1. In this reference under s. 256(1) of the I.T. Act, 1961, the following question is referred for our opinion :

“Whether, on the facts and in circumstances of the case and on a proper interpretation of the agreement dated 9th September, 1957, the situs of the contract was in India, and as such profit on sales of bearing materials made by Glacier (that is, Glacier Metal Co. Ltd. of England) to the assessee-company actually accrued in India for the assessment years 1963-64 to 1968-69 ?”

2. We are concerned with the assessment years 1963-64 to 1968-69. The assessee-company, Kirloskar Oil Engines Ltd. (hereinafter referred to as ‘KOEL’), is the statutory agent of a non-resident U. K. Company, Glacier Metal Ltd. (hereinafter referred to as ‘Glacier’). KOEL had been manufacturing bearings in India. However, in order to develop their business and to manufacture better quality bearings and for furthering their business, KOEL entered into a collaboration agreement with Glacier on 9th September, 1957. The said agreement provided, under cl. 5 thereof, for the sale of certain materials by Glacier to KOEL. The said cl. 5 provided :

“5(i) Kirloskar (that is, Kirloskar Oil Engines Ltd. – the respondent herein), shall have the exclusive right to purchase in India bearing materials made by Glacier (that is, Glacier Metal Ltd.) and Glacier undertakes not to supply bearing materials to any person, firm or company in India other than Kirloskar.

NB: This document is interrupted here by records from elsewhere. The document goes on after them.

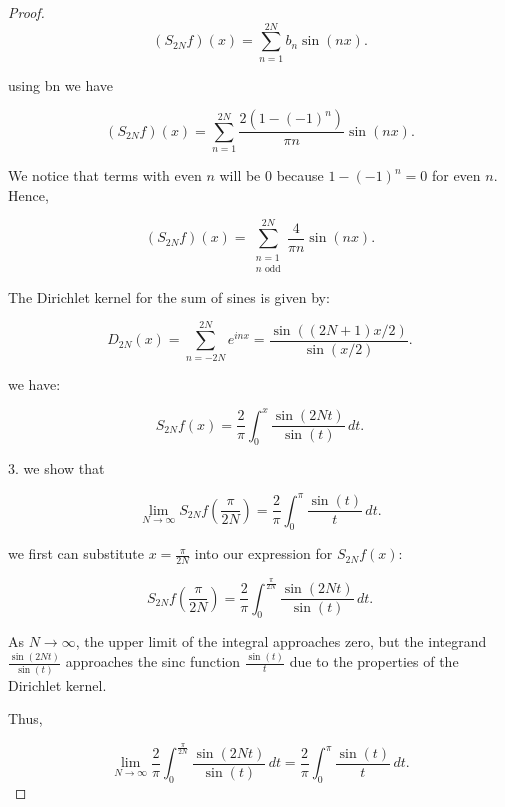 \documentclass{article}
\begin{document}
\begin{proof}
\[
(S_{2N}f)(x) = \sum_{n=1}^{2N} b_n \sin(nx).
\]

using bn we have 

\[
(S_{2N}f)(x) = \sum_{n=1}^{2N} \frac{2(1 - (-1)^n)}{\pi n} \sin(nx).
\]

We notice that terms with even \(n\) will be 0  because \(1 - (-1)^n = 0\) for even \(n\). Hence,

\[
(S_{2N}f)(x) = \sum_{\substack{n=1 \\ n \text{ odd}}}^{2N} \frac{4}{\pi n} \sin(nx).
\]

The Dirichlet kernel for the sum of sines is given by:

\[
D_{2N}(x) = \sum_{n=-2N}^{2N} e^{inx} = \frac{\sin((2N+1)x/2)}{\sin(x/2)}.
\]

we have:

\[
S_{2N}f(x) = \frac{2}{\pi} \int_{0}^{x} \frac{\sin(2Nt)}{\sin(t)} \, dt.
\]


3. 
we show that 

\[
\lim_{N \to \infty} S_{2N}f\left(\frac{\pi}{2N}\right) = \frac{2}{\pi} \int_{0}^{\pi} \frac{\sin(t)}{t} \, dt.
\]

we first can substitute \(x = \frac{\pi}{2N}\) into our expression for \(S_{2N}f(x)\):

\[
S_{2N}f\left(\frac{\pi}{2N}\right) = \frac{2}{\pi} \int_{0}^{\frac{\pi}{2N}} \frac{\sin(2Nt)}{\sin(t)} \, dt.
\]

As \(N \to \infty\), the upper limit of the integral approaches zero, but the integrand \(\frac{\sin(2Nt)}{\sin(t)}\) approaches the sinc function \(\frac{\sin(t)}{t}\) due to the properties of the Dirichlet kernel.

Thus,

\[
\lim_{N \to \infty} \frac{2}{\pi} \int_{0}^{\frac{\pi}{2N}} \frac{\sin(2Nt)}{\sin(t)} \, dt = \frac{2}{\pi} \int_{0}^{\pi} \frac{\sin(t)}{t} \, dt.
\]


\end{proof}
\end{document}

(ii) Until such time as Kirloskar (that is, Kirloskar Oil Engines Ltd. – the respondent herein) manufactures all its requirements of bimetallic strip and partly processed materials made from bimetallic strip required for the manufacture of bearings or bearing materials hereunder in its own factory, Kirloskar undertakes to purchase all its requirements or any requirements in excess of its own manufacture of bimetallic strip from Glacier (that is, Glacier Metal Ltd.). In the event of Glacier being confronted by Kirloskar with prima facie evidence of better prices, deliveries or quality regarding bimetallic strip from another source, and Glacier being unable to match these, Kirloskar shall be free to purchase such bimetallic strip or materials from such other source.”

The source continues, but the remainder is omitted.